I’ll keep this description short as I’ll update this blog in a couple of days with a more detailed methods section. If you want details of the actual clustering analysis scroll to the bottom of this article. When choosing the attacking characteristics to use for my analysis I took a different approach to some very good analytics articles I’ve read recently that take very detailed match stats into account (e.g. pass completions in each section of the pitch and exact shot locations – http://www.optasportspro.com/about/optapro-blog/posts/2016/blog-grouping-team-styles/ and https://fotbollssiffror.wordpress.com/2017/05/15/clustering-shot-chains-different-types-of-chances-and-how-much-they-are-worth/). Instead I wondered how much we could learn from really basic team attacking summary stats alone. I also didn’t want the analysis to pick up on teams that were ‘good’ or ‘bad’ at attacking purely because I was using outcome stats so I didn’t use stats that reflected success rates (e.g. shots on target, successful passes, goals, assists). Instead the characteristics I used were based on the way teams attempted to play football, the stats I used were per game averages of; Long Shots (outside box), Near Shots (inside box), Long Passes, Short Passes, Wing play (how much of the teams attack focus is on width), Dribbles, Crosses, Open Play Shots and Set Piece Shots. Also I didn’t have the attempted through balls stat in my data set otherwise I’d have included it! The stats I used here were correct as of the World Cup qualifier second leg international break.
In the plot above it’s clear to see that there are two main, opposed branches of the family tree that you could lazily lump into ‘The top 6 + Southampton’ and ‘Everyone else’. What is also clear thought is that there are a number of smaller clusters of teams within these two large branches. I’ve summarised these below as heatmaps (red colours = a team does those above average, blue = a team does this below average). I’ve also provided the probability-based certainty (%) that each cluster is a good summary of the teams within it, this is based on the approximate unbiased bootstrapped p value.

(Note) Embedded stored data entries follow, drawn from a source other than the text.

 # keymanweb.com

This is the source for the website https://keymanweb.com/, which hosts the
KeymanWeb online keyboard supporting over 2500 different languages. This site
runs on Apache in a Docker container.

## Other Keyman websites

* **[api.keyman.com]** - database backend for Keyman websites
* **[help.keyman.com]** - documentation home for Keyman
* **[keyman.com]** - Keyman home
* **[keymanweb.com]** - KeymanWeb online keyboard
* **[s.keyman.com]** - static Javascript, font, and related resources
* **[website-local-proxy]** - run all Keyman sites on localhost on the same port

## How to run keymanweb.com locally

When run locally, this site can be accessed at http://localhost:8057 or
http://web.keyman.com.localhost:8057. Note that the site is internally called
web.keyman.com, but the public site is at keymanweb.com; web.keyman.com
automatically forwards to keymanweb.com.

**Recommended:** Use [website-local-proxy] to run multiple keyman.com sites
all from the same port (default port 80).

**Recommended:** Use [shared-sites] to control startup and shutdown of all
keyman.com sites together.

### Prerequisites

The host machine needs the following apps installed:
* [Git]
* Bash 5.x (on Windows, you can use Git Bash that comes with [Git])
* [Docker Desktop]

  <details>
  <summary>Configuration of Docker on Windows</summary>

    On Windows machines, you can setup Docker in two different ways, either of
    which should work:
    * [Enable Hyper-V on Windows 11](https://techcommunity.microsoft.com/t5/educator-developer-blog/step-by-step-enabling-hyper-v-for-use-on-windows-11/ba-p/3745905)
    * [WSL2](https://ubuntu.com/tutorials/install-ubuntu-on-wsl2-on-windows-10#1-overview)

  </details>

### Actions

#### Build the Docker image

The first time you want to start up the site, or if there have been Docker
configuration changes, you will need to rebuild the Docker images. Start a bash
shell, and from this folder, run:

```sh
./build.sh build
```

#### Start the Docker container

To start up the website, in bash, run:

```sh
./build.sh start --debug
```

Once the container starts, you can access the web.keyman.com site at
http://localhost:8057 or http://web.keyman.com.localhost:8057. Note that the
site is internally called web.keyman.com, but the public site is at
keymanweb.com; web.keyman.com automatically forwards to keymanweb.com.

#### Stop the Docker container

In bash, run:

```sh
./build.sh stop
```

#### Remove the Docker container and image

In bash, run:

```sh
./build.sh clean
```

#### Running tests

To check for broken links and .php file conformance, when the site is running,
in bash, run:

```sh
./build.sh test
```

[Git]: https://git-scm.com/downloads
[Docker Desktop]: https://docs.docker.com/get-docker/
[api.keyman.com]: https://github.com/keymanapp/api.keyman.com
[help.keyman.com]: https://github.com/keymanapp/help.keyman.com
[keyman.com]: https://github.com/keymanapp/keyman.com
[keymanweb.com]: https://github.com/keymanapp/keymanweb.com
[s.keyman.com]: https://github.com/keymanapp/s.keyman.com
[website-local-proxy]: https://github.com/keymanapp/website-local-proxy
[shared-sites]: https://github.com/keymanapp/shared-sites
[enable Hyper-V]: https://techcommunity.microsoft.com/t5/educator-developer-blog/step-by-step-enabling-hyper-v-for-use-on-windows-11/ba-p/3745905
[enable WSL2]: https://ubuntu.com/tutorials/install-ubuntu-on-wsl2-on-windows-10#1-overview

Cluster 1 (96% certainty)- Teams who focus on short passing, high number of dribbles, less focus on wing play, fewer crosses, more diverse shot types and locations
This first cluster is made up of teams that are similar in that they predominantly play play short passes, attempt dribbles (not so much Arsenal) and generate most of their shots from open play. Interestingly Arsenal and Chelsea seem to focus attacks down the centre of the pitch (and don’t put in many crosses) whilst Liverpool and Man City are more balanced between the wings and centre of the pitch. All of the teams within this cluster also attempt long range shots and generate a decent number of efforts from set pieces so they all are pretty diverse with regards to shot type and location.
Cluster 2 (77% certainty)- Teams who attempt a lot of crosses, high number of dribbles, more focus on wing play, more diverse passing types
This cluster is slightly less-well defined than other clusters but the teams here differ from cluster 1 in that they have slightly more balance between long passes and short passes attempted, they are more willing to mix up their play. Teams in this cluster are also similar in that they attempt an above average number of crosses per game, Spurs are interesting in that they try more long range efforts and shots from set pieces showing they have a slightly more versatile attack. Spurs would probably belong to cluster 1 but they have more of a focus on attempting dribbles and crosses than teams in cluster 1.
Cluster 3 (99% certainty)- teams who attempt more long balls, focus play on wings, don’t generate many shots from open play but don’t attempt shots from long range
Teams in this cluster have a very defined preferred style of play, generally they attempt an above average amount of long balls and below average amount of short passes. Most of the teams in this cluster apart from Burnley also focus their attacking down the centre of the pitch. The fact that they show below average stats for long range and close range shots reflects the fact that they don’t attempt many shorts per game in general but, unlike every other team in this cluster, they are above average for generating shots from set pieces.
Cluster 4 (100% certainty) – Teams who focus on wing play , attempt a lot of dribbles, slightly more willing to shoot from range than cluster 3
The teams in cluster 4 are similar to teams in cluster 3 except that they don’t try quite as many long balls per game. Similar to cluster 3 teams here generally like to focus their attack down the wings but they attempt more dribbles per game.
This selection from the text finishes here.